Hack Your Future Is Creating Positive Futures For Women

We spoke to two coding students from Hack Your Future, the organization helping refugees through programming and technology courses.

Edited July 5, 2019

Hack Your Future is an organization that started in 2016 with the aim to help successfully integrate the vulnerable population of refugees, asylum-seekers and other marginalized groups in Denmark, the Netherlands and Belgium by providing computer programming and technical coding courses. As the demand for talented software developers grows, HYF teaches asylum-seekers these useful skills, all the while improving the job market with worthy candidates.

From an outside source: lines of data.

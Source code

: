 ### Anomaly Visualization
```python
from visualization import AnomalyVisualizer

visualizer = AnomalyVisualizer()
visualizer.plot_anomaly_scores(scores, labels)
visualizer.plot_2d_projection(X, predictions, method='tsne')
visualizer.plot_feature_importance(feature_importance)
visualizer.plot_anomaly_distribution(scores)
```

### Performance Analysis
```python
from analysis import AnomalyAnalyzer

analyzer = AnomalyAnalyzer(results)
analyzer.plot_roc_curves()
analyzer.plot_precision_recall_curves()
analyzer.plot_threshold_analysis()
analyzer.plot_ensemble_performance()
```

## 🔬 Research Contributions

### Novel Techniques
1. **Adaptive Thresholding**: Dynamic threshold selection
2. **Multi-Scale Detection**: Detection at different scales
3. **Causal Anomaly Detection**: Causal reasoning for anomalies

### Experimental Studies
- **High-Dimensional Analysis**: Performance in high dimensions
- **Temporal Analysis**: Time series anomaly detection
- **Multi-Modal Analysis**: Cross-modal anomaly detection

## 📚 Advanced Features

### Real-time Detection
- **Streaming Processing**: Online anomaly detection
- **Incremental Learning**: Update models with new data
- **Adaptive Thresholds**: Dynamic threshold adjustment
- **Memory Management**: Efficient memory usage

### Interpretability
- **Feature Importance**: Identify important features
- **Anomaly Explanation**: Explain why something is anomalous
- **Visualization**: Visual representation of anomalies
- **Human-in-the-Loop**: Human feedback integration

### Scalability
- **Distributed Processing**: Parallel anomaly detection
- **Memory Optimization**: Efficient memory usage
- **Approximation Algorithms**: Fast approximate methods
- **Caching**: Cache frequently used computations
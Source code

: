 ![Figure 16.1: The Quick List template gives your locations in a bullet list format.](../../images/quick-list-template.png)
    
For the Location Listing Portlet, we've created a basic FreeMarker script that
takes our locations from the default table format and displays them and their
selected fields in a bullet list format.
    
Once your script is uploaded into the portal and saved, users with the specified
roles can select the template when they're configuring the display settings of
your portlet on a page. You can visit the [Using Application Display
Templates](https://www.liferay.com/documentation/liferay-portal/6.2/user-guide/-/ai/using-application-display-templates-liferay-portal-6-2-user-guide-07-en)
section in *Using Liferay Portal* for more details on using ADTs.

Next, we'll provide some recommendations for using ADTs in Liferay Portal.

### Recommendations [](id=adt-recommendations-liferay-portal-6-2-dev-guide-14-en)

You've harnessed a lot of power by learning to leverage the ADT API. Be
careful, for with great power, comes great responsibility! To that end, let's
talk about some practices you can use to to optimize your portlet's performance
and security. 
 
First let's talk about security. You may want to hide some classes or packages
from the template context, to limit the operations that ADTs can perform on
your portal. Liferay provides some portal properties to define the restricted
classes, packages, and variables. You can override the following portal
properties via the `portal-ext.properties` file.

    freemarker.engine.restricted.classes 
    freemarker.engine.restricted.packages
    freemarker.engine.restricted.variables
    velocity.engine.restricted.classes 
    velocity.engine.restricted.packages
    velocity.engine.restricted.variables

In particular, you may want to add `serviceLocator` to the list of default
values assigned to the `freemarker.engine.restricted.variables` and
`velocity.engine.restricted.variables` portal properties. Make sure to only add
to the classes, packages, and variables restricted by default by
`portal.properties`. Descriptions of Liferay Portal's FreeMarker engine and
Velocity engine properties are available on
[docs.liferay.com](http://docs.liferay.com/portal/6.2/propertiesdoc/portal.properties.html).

Their coding school teaches a six-month web development program, after which 90% of graduates find employment. The curriculum is taught by a local volunteer network of professional developers, who teach the necessary programs, as well as how to work on projects in a modern tech team with a problem-solving mindset. The newest addition is the women’s coding course, which supports women-centric coding communities and helps applicants to prepare for the challenging entrance test to join the program, boosting the number of women benefitting from the organization. HYF is an awesome, hands-on program that lends money for students’ transport while also offering support for students online throughout the week, making sure they are a readily available resource overall.

We had the unique opportunity to speak to two students, Jackline and Tala, about their experience with Hack Your Future. While the life of an asylum-seeker is never easy, HYF is a support system that truly makes a positive impact.

I am Jackline Grant Nassozi, Ugandan by nationality. I am 27 years old and I have been living in Denmark for two and a half years now. In studying with HYF, my great interest in coding developed into an abiding passion – I always wanted to be a great programmer, but as for now, would like to switch to software engineering. It is my first time to be in Europe and it feels good but stressful at the same time. It’s hard to live in a country as a foreigner sometimes, especially If you don’t have equal rights.

I heard about Hack Your Future from a friend who was already a student of HYF. I have been in the field of computer science even before I came to Denmark; I was doing a Bachelor’s degree in Computer Science at Makerere University in Kampala. One of the best parts about HYF is the community of friends and mentors. We have the best mentors I have met ever – so caring and helpful. They give all they can when it comes to helping… The program means a lot to me. I see so many opportunities ahead! They gave people like me a chance to meet our dreams. I would advise any girl with interest in coding to give it a try and never hesitate.

Hi Tala! How old are you?

I’m 21 years old.

Where are you from originally and how long have you lived in Denmark?
I’m from Syria-Aleppo and I have been here for two and a half years.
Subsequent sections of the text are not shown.